パウロのことばにしても、キリストのことばにしても、それが書かれたものであっても、話されたものであっても、公のものであっも、個人的なものであっても、その生涯を黙想しなければならない。
公私の生きかたを、パウロに学ばなければならない。それはキリストの生きかたそのものとなるためである。
私は祈りや使徒職をパウロの祈りや使徒職に学ばなければならない。それはキリストの祈りや使徒職となるためである。パウロを通し、キリストにおいて祈り、活動しなければならない。
・目的──私たちは、あなたがたを育成しよう。
・祈り──喜びの秘義、ミゼレレ
師イエスに向かって
4 私は、自分の生涯や私の司祭職や特別の使命をどのようにしたか、あなたに報告するために、今、聖ひつのみ前におります。無限のいつくしみである神よ、私が悪意に凝り固まり、毎日、絶え間なく、あなたに耳を貸さず、心を通わせることもしないのに、あなたは挑戦することをあきらめず、私をとらえられました。ちょうどサウロをとらえたように。私は屈伏します……。つねにあなたのみが、私にとってすべてであり、あなたのうちに、あなたのためにだけに私が生きることがてきますように。

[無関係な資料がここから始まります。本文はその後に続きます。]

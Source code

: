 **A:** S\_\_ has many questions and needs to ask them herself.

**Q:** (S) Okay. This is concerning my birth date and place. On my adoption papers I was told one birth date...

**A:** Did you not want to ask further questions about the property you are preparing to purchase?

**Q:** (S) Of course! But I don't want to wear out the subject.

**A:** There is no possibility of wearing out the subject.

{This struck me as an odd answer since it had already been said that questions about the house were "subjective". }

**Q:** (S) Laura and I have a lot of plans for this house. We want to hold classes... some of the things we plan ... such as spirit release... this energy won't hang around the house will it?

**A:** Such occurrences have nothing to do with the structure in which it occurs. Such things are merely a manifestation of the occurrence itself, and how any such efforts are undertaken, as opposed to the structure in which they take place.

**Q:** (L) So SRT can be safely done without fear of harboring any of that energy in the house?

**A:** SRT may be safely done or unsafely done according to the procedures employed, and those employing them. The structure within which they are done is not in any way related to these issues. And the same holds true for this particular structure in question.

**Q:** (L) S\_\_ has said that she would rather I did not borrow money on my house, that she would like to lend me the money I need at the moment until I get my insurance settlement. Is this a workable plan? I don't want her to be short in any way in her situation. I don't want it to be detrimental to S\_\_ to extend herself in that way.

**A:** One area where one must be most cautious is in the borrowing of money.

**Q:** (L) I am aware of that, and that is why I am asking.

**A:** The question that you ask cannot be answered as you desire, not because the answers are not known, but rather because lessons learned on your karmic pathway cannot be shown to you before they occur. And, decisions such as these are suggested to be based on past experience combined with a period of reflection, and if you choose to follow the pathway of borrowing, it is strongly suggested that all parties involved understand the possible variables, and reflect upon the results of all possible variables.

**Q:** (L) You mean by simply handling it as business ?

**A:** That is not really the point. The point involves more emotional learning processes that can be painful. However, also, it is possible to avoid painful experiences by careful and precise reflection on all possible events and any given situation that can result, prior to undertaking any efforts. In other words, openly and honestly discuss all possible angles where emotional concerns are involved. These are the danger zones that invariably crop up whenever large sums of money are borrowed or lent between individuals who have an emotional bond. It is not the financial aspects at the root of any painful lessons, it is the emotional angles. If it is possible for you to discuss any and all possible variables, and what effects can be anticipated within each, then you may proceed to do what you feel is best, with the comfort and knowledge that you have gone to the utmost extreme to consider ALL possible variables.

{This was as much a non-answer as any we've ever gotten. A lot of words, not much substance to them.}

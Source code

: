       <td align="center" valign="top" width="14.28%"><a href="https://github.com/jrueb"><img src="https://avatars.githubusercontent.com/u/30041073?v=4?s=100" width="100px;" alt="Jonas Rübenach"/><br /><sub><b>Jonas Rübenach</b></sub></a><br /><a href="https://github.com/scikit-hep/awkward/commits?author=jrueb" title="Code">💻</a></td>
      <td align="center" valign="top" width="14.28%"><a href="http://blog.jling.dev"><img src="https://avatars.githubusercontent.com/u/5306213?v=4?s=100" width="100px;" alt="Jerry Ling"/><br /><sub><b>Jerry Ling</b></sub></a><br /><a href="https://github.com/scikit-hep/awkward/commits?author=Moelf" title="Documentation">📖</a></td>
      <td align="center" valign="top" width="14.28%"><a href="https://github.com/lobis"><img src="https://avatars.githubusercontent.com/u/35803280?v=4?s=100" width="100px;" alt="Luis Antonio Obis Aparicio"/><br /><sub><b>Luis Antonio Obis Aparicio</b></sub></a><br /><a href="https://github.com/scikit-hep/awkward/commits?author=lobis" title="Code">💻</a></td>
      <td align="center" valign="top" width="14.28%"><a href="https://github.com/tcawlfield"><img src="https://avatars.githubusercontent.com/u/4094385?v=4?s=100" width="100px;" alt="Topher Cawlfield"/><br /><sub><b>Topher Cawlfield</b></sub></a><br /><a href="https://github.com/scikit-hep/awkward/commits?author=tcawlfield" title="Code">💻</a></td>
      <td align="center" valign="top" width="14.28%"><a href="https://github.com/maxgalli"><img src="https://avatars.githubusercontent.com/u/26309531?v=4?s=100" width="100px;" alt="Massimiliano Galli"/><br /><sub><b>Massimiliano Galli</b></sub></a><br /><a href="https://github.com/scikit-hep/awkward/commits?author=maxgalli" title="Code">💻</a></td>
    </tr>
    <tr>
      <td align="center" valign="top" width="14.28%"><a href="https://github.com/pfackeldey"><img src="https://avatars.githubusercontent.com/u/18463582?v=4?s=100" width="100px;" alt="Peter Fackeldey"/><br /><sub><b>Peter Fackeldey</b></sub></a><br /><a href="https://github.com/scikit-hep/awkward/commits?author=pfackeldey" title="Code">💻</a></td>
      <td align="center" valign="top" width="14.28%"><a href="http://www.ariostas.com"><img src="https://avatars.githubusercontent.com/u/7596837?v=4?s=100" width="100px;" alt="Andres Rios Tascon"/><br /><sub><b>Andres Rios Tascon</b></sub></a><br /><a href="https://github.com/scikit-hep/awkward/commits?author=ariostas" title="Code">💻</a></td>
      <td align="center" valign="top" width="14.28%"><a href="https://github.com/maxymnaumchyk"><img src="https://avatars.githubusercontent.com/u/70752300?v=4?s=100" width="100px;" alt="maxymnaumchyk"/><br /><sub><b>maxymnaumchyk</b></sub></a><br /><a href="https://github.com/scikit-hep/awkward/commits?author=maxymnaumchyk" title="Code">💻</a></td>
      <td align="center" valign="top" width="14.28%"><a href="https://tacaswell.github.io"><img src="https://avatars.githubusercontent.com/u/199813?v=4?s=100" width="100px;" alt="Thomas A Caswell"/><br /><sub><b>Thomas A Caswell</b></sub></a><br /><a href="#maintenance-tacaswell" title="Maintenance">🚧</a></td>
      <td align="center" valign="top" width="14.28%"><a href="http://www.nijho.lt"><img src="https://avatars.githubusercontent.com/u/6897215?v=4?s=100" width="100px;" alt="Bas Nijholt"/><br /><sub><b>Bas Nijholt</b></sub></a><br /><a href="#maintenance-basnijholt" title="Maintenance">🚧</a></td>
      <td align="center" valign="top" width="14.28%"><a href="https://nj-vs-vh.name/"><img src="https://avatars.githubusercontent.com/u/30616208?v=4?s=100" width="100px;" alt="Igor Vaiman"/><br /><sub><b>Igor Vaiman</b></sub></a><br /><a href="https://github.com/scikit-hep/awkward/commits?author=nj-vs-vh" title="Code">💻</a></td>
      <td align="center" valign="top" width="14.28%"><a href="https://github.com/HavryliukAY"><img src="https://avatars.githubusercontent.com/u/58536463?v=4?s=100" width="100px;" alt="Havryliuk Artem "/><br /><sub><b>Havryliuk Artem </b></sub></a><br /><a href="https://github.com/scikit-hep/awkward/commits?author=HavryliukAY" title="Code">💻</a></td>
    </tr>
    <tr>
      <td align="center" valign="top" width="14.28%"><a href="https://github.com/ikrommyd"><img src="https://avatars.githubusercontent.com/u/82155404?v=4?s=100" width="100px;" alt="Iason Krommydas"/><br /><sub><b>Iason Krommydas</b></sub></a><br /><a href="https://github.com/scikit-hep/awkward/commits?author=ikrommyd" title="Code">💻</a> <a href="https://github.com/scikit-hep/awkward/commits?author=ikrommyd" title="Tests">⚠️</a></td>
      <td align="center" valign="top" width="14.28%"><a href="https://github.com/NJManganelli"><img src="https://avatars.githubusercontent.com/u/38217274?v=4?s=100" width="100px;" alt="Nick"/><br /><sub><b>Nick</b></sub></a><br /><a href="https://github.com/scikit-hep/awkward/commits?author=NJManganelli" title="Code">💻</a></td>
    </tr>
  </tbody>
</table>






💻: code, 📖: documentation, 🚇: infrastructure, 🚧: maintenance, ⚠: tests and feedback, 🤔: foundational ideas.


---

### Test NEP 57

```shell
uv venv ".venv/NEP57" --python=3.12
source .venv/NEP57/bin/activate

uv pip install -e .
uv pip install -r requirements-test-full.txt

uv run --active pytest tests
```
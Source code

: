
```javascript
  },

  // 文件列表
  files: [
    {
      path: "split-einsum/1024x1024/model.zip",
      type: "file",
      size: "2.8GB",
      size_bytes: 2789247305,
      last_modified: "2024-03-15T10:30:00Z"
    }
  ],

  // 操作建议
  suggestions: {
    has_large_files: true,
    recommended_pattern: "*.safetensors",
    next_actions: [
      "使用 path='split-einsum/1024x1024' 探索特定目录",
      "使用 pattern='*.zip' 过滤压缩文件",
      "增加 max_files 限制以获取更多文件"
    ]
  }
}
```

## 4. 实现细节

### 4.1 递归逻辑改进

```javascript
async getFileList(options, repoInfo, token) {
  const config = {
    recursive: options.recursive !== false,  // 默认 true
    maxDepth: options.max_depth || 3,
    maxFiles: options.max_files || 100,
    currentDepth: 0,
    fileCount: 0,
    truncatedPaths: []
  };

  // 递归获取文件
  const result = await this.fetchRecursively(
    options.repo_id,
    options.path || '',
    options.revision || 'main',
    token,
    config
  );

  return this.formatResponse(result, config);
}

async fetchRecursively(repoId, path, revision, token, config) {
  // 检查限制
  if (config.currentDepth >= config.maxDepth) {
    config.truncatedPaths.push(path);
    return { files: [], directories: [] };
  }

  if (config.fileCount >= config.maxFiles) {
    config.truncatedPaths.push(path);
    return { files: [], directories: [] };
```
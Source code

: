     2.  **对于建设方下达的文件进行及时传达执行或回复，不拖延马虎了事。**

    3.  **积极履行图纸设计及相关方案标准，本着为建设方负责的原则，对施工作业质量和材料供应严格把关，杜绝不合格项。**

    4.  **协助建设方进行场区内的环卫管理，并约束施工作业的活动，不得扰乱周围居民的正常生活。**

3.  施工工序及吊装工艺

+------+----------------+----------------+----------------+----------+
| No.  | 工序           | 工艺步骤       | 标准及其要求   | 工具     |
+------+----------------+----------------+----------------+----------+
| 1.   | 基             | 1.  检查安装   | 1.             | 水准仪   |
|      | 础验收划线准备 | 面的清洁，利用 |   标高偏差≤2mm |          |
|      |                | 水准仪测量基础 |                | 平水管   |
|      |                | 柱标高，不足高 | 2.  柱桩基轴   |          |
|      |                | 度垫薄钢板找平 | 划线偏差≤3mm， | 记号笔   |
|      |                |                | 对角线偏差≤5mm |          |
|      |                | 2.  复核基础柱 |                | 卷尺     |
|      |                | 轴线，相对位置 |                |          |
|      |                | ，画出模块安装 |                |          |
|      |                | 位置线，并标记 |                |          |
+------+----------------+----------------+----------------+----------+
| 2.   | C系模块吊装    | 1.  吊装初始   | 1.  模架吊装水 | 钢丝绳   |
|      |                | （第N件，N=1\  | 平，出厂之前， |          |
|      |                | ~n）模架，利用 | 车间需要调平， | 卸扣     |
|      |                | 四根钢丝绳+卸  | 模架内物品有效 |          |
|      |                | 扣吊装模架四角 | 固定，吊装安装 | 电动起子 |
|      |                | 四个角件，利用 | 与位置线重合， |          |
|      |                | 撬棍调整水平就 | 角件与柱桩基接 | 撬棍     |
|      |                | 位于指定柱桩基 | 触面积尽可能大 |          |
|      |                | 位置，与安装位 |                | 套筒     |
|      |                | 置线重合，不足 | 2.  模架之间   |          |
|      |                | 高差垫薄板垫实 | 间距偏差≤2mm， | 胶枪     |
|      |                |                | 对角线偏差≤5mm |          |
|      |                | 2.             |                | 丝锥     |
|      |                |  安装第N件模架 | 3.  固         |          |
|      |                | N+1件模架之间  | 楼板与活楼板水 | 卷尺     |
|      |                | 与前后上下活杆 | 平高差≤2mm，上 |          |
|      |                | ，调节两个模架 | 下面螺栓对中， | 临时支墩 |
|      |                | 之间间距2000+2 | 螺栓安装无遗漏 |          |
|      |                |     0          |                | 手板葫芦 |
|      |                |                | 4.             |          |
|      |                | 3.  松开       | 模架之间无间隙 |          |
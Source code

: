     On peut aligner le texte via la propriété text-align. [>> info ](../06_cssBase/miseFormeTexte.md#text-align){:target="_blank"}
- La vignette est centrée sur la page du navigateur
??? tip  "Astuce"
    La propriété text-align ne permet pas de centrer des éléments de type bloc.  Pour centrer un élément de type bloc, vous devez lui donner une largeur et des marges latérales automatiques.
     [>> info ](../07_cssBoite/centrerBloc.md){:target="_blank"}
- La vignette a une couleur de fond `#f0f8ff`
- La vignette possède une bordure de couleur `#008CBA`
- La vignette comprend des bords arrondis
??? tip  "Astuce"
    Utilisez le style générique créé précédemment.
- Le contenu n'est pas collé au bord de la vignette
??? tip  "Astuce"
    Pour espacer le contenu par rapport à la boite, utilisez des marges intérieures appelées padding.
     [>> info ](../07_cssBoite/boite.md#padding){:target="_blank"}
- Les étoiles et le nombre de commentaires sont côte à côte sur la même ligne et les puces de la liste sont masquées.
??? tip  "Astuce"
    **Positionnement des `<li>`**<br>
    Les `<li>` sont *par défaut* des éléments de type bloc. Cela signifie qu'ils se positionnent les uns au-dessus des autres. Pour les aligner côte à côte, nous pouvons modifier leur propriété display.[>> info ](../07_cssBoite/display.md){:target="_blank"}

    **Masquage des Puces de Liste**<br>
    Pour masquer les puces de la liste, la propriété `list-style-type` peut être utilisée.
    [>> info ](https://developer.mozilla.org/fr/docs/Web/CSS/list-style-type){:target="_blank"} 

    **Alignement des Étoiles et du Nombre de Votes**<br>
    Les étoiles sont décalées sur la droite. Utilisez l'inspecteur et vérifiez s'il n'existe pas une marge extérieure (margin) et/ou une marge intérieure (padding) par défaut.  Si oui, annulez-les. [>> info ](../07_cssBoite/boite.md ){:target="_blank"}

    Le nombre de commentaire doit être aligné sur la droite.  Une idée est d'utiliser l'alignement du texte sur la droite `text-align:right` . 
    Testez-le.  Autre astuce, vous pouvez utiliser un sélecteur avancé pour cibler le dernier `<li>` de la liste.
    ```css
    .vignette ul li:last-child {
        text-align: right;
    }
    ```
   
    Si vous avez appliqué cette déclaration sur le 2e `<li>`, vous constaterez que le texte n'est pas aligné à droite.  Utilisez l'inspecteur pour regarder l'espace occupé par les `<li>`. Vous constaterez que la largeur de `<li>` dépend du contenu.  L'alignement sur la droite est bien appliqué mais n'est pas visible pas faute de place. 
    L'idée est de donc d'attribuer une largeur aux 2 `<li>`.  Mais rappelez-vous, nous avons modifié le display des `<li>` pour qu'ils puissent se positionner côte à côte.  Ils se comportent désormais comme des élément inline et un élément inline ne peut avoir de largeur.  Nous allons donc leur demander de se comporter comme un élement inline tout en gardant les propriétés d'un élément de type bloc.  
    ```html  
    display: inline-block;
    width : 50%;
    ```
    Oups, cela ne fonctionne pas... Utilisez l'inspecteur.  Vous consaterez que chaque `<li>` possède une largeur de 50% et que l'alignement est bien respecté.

師よ、およゆるしください。黙っていないでください。あなたは私にお語りになるために、私をこの孤独に導いたのだと思います。私を照らしてください。
師よ、およゆるしください。あなたがペトロやマリア・マグダレナやマタイやトマにあわれみをかけられたように。私をあわれんでください。この放蕩息子、このとるに足りない司祭、あなたのすべてのご計画とみ旨に対して、この不忠実なしもべを、どうか迎え入れてください。
「すべて善いものを浪費しました」……自分の知性も心も時間も力も交際も援助も健康も資産も。
私にも徳も、あなたが要求される信仰も、十分な信心も、神と人々への熱意もありませんから、すべてを建て直さなければなりません。
私の中にあなたご自身を復興してください。あなたのお望みのとおりに自由になさってください。私のうちに、「キリストが形造られるまで」(ガラテア4,19参照)この、こわれたがらくたである私に働きかけてください。
聖師のみ心よ、あなたに信頼します。
聖母のみ心よ、あなたに信頼します。
・『霊的生活の模範 使徒聖パウロ』(ヤコブ・アルベリオーネ著、池田敏雄訳)1987年
現代的に一部不適切と思われる表現がありますが、当時のオリジナリティーを尊重し発行時のまま掲載しております。